Closed pkj415 closed 1 year ago
Steps to repro:
1. Create a cluster with enable_wait_queues, enable_deadlock_detection and yb_enable_read_committed_isolation enabled
2. Insert 10k rows
3. Start 4 parallel Threads with different connection:
i. BEGIN TRANSACTION;
ii. SELECT * FROM table WHERE ID LIKE '{thread_id+1}%' or ID LIKE '{thread_id+2}%' {X}; X Can be any one of the following-> "FOR UPDATE", "FOR NO KEY UPDATE", "", "FOR KEYSHARE", "FOR SHARE"

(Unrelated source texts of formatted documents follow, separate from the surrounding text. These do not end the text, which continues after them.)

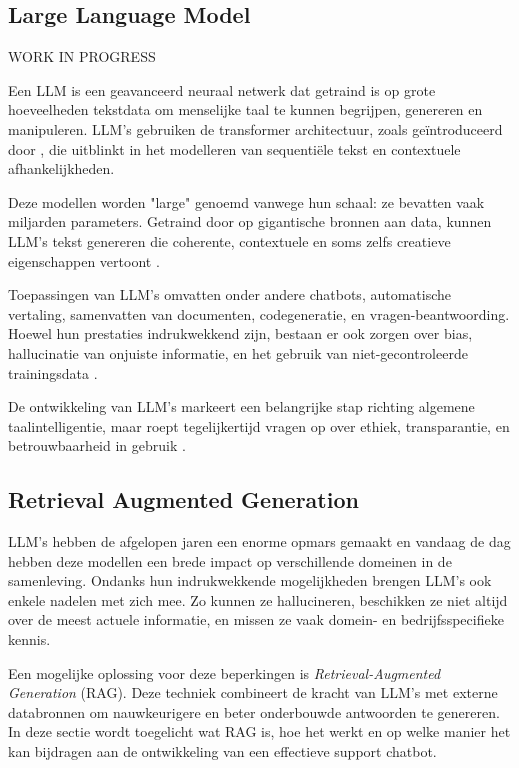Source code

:     \subsection{Large Language Model}
    
    
    WORK IN PROGRESS
    
     Een LLM is een geavanceerd neuraal netwerk dat getraind is op grote hoeveelheden tekstdata om menselijke taal te kunnen begrijpen, genereren en manipuleren. LLM's gebruiken de transformer architectuur, zoals geïntroduceerd door \textcite{Vaswani2017}, die uitblinkt in het modelleren van sequentiële tekst en contextuele afhankelijkheden.
      
     Deze modellen worden "large" genoemd vanwege hun schaal: ze bevatten vaak miljarden parameters. Getraind door op gigantische bronnen aan data, kunnen LLM's tekst genereren die coherente, contextuele en soms zelfs creatieve eigenschappen vertoont \cite{Gupta2025}.
      
     Toepassingen van LLM's omvatten onder andere chatbots, automatische vertaling, samenvatten van documenten, codegeneratie, en vragen-beantwoording. Hoewel hun prestaties indrukwekkend zijn, bestaan er ook zorgen over bias, hallucinatie van onjuiste informatie, en het gebruik van niet-gecontroleerde trainingsdata \cite{Gupta2025}.
      
     De ontwikkeling van LLM’s markeert een belangrijke stap richting algemene taalintelligentie, maar roept tegelijkertijd vragen op over ethiek, transparantie, en betrouwbaarheid in gebruik \cite{Gupta2025}.
     
    \subsection{Retrieval Augmented Generation}
    
    LLM's hebben de afgelopen jaren een enorme opmars gemaakt en vandaag de dag hebben deze modellen een brede impact op verschillende domeinen in de samenleving. Ondanks hun indrukwekkende mogelijkheden brengen LLM’s ook enkele nadelen met zich mee. Zo kunnen ze hallucineren, beschikken ze niet altijd over de meest actuele informatie, en missen ze vaak domein- en bedrijfsspecifieke kennis.  
    
    Een mogelijke oplossing voor deze beperkingen is \textit{Retrieval-Augmented Generation} (RAG). Deze techniek combineert de kracht van LLM’s met externe databronnen om nauwkeurigere en beter onderbouwde antwoorden te genereren. In deze sectie wordt toegelicht wat RAG is, hoe het werkt en op welke manier het kan bijdragen aan de ontwikkeling van een effectieve support chatbot.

iv. UPDATE table SET name="UPDATED_" WHERE ID LIKE '{4-thread_id+1}%' or ID LIKE '{4-thread_id+2}% '
v. COMMIT;
4. Sleep for 30 mins and let the threads run.
I tried some experiments locally, and this behaviour (i.e., UPDATE
retries for a statement being 6 secs to ~1/1.5 min apart and the retry count on query layer going in double digits [aka starvation]) seems expected. I tried a rudimentary ysql_bench that mimics something like this with ~10k-20k rows (row count as per slack conversation with @shishir2001-yb). It seems like SELECT FOR
can take ~30-40 seconds since each row is locked separately and the UPDATE
can take ~6 seconds. So, if a transaction unluckily has to wait for 2-3 other transactions, it might have to wait for more than a minute.
Moreover, while the SELECT
/UPDATE
is being retries by the query layer, other transactions might squeeze in and take locks, hence repeatedly starving a transaction.
Jira Link: DB-7755
Description
As seen in this run - https://jenkins.dev.yugabyte.com/view/Test%20Jobs/job/itest-system-developer/8273/, an UPDATE statement repeatedly faced kConflict errors until the statement times out.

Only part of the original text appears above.